• _DATA SHOWN_:

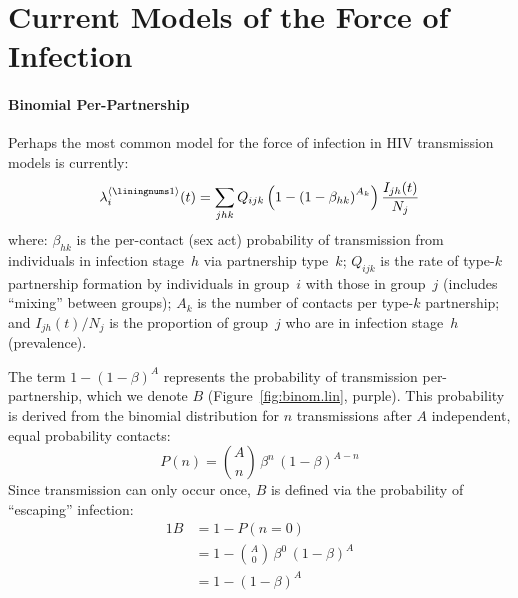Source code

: \section{Current Models of the Force of Infection}
\paragraph{ Binomial Per-Partnership}
Perhaps the most common model for the force of infection in HIV transmission models is currently:
\begin{equation}\label{eq:foi.1}
  \lambda_i^{\case{1}}(t) =
  \sum_{jhk} Q_{ijk} \left(1 - {\left(1 - \beta_{hk}\right)}^{A_k}\right) \frac{I_{jh}(t)}{N_j}
\end{equation}
where:
$\beta_{hk}$ is the per-contact (sex act) probability of transmission
from individuals in infection stage~$h$ via partnership type~$k$;
$Q_{ijk}$ is the rate of type-$k$ partnership formation
by individuals in group~$i$ with those in group~$j$
(includes ``mixing'' between groups);
$A_k$ is the number of contacts per type-$k$ partnership; and
$I_{jh}(t) / N_j$ is the proportion of group~$j$ who are in infection stage~$h$ (prevalence).
\par
The term $1 - (1 - \beta)^A$ represents
the probability of transmission per-partnership, which we denote $B$
(Figure~\ref{fig:binom.lin}, purple).
This probability is derived from the binomial distribution
for $n$ transmissions after $A$ independent, equal probability contacts:
\begin{equation}
  P(n) = {A \choose n}\,\beta^n\,{(1 - \beta)}^{A-n}
\end{equation}
Since transmission can only occur once, $B$ is defined via the probability of ``escaping'' infection:
\begin{alignat}{1}\label{eq:B}
  B &= 1 - P(n = 0) \nonumber\\
  &= 1 - {A \choose 0}\,\beta^0\,{(1 - \beta)}^{A} \nonumber\\
  &= 1 - {(1 - \beta)}^A
\end{alignat}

• _TASK TO CARRY OUT_:
With the images removed, write out all of the material above exactly.

• _SOLUTION_:
Source code

: \section{Current Models of the Force of Infection}
\paragraph{ Binomial Per-Partnership}
Perhaps the most common model for the force of infection in HIV transmission models is currently:
\begin{equation}\label{eq:foi.1}
  \lambda_i^{\case{1}}(t) =
  \sum_{jhk} Q_{ijk} \left(1 - {\left(1 - \beta_{hk}\right)}^{A_k}\right) \frac{I_{jh}(t)}{N_j}
\end{equation}
where:
$\beta_{hk}$ is the per-contact (sex act) probability of transmission
from individuals in infection stage~$h$ via partnership type~$k$;
$Q_{ijk}$ is the rate of type-$k$ partnership formation
by individuals in group~$i$ with those in group~$j$
(includes ``mixing'' between groups);
$A_k$ is the number of contacts per type-$k$ partnership; and
$I_{jh}(t) / N_j$ is the proportion of group~$j$ who are in infection stage~$h$ (prevalence).
\par
The term $1 - (1 - \beta)^A$ represents
the probability of transmission per-partnership, which we denote $B$
(Figure~\ref{fig:binom.lin}, purple).
This probability is derived from the binomial distribution
for $n$ transmissions after $A$ independent, equal probability contacts:
\begin{equation}
  P(n) = {A \choose n}\,\beta^n\,{(1 - \beta)}^{A-n}
\end{equation}
Since transmission can only occur once, $B$ is defined via the probability of ``escaping'' infection:
\begin{alignat}{1}\label{eq:B}
  B &= 1 - P(n = 0) \nonumber\\
  &= 1 - {A \choose 0}\,\beta^0\,{(1 - \beta)}^{A} \nonumber\\
  &= 1 - {(1 - \beta)}^A
\end{alignat}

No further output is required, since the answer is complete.